Effect of Control Flow Cavitation and Cellulose Hydrolysis on Commercial Scale Dry Mill Ethanol Yield

Abstract.

Dry mill corn ethanol production generates nearly 14 billion gal/yr of biofuel in the US representing nearly 10% of transportation fuel used. However, during this process as much as 5% of the starch remains unconverted after fermentation. In addition, the cellulose present in the grain is not converted by the enzymes used for starch hydrolysis. The objective of this study was to evaluate the effects of controlled flow cavitation and cellulase addition on ethanol yields at a commercial scale dry mill ethanol plant. Samples were collected at a 100 million gal/yr plant with a cavitation unit installed both before and after controlled flow cavitation but prior to liquefaction. Results showed that cavitation significantly increased DP4+, DP3 and total sugar concentrations by 2%, 6% and 3% (CI>98%), respectively, during liquefaction.
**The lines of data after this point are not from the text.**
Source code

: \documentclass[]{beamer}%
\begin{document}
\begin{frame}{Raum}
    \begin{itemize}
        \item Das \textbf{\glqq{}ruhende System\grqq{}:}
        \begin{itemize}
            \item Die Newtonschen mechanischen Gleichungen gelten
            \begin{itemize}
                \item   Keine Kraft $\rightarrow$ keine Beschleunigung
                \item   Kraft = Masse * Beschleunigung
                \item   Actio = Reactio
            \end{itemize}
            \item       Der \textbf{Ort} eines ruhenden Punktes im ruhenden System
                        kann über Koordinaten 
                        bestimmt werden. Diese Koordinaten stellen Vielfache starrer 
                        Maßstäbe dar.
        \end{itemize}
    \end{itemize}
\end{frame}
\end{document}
Ethanol yields from cavitated fermented slurries were significantly greater (CI=99.8%) by 2.2% than yields from uncavitated samples. Uncavitated samples amended with cellulase also exhibited a significant increase in ethanol yield of 2.5% as compared to unamended, non-cavitated samples (CI=99.8). The greatest yield improvement of 4.1% (CI=99.9%) was observed in samples that were both cavitated and amended with cellulase enzymes. These results indicate that controlled flow cavitation and cellulase amendment could significantly improve the economics and resource use efficiency of bioethanol production at dry mill ethanol plants.